### [What is needed]
Return only those lines of the listing in which "Glazing" appears.

### [Stored data]
[Start of section]
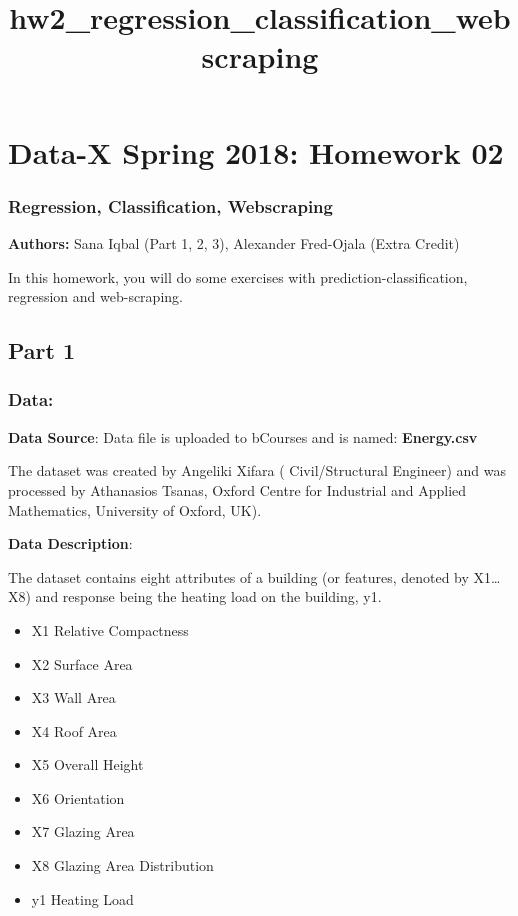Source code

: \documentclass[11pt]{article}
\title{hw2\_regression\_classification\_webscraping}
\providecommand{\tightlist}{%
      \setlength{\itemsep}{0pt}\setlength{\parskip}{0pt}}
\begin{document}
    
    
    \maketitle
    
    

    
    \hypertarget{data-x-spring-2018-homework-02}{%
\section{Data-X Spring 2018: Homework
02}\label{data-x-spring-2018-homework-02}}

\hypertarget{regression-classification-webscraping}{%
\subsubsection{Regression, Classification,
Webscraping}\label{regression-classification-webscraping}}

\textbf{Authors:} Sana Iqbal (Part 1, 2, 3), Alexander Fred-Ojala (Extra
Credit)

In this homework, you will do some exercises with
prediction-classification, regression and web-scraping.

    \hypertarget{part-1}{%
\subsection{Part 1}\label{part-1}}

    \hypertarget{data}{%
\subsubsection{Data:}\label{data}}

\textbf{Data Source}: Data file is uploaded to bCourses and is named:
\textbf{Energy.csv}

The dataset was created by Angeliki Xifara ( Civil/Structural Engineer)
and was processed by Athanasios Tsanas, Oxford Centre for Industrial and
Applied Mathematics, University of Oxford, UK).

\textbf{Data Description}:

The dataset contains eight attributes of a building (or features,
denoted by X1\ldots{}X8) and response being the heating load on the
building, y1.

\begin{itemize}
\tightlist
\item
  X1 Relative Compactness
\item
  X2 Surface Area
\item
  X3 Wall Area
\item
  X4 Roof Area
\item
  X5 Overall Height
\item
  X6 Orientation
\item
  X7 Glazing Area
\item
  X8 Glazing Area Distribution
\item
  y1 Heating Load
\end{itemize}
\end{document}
[End of section]
[Start of section]
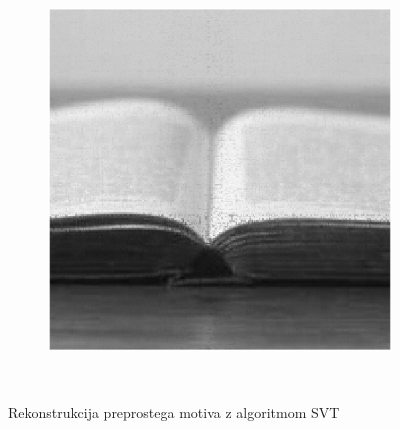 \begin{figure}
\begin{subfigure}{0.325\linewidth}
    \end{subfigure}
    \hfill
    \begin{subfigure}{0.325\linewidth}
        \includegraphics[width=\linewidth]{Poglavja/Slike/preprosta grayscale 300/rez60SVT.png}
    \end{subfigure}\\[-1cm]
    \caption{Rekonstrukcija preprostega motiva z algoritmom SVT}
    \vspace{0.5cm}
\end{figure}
[End of section]
### [Response for this exercise]
  X7 Glazing Area
  X8 Glazing Area Distribution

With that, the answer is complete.